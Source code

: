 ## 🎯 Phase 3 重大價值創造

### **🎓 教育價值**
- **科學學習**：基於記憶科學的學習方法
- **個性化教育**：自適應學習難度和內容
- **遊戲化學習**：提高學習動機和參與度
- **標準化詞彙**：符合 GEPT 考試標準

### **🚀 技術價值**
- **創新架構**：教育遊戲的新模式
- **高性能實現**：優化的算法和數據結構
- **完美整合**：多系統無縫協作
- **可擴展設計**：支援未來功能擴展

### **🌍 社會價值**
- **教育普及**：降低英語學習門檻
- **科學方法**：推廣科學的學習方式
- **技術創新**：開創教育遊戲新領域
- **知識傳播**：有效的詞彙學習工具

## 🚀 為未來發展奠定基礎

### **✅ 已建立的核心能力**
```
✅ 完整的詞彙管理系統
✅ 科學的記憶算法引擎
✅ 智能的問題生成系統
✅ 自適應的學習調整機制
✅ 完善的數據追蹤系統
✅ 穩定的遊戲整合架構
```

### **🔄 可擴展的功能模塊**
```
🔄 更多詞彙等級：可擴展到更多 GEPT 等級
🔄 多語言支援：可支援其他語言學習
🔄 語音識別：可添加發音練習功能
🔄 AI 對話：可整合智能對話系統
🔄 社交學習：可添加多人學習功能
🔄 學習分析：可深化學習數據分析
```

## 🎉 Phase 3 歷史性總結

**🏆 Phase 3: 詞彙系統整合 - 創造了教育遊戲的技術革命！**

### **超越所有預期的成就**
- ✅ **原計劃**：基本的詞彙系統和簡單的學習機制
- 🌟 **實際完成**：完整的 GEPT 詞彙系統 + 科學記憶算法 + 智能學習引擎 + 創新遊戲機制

**Task:**
Would you return the full set of entries, unchanged in every detail?

**Answer for the task:**
Source code

: ## 🎯 Phase 3 重大價值創造

### **🎓 教育價值**
- **科學學習**：基於記憶科學的學習方法
- **個性化教育**：自適應學習難度和內容
- **遊戲化學習**：提高學習動機和參與度
- **標準化詞彙**：符合 GEPT 考試標準

### **🚀 技術價值**
- **創新架構**：教育遊戲的新模式
- **高性能實現**：優化的算法和數據結構
- **完美整合**：多系統無縫協作
- **可擴展設計**：支援未來功能擴展

### **🌍 社會價值**
- **教育普及**：降低英語學習門檻
- **科學方法**：推廣科學的學習方式
- **技術創新**：開創教育遊戲新領域
- **知識傳播**：有效的詞彙學習工具

## 🚀 為未來發展奠定基礎

### **✅ 已建立的核心能力**
```
✅ 完整的詞彙管理系統
✅ 科學的記憶算法引擎
✅ 智能的問題生成系統
✅ 自適應的學習調整機制
✅ 完善的數據追蹤系統
✅ 穩定的遊戲整合架構
```

### **🔄 可擴展的功能模塊**
```
🔄 更多詞彙等級：可擴展到更多 GEPT 等級
🔄 多語言支援：可支援其他語言學習
🔄 語音識別：可添加發音練習功能
🔄 AI 對話：可整合智能對話系統
🔄 社交學習：可添加多人學習功能
🔄 學習分析：可深化學習數據分析
```

## 🎉 Phase 3 歷史性總結

**🏆 Phase 3: 詞彙系統整合 - 創造了教育遊戲的技術革命！**

### **超越所有預期的成就**
- ✅ **原計劃**：基本的詞彙系統和簡單的學習機制
- 🌟 **實際完成**：完整的 GEPT 詞彙系統 + 科學記憶算法 + 智能學習引擎 + 創新遊戲機制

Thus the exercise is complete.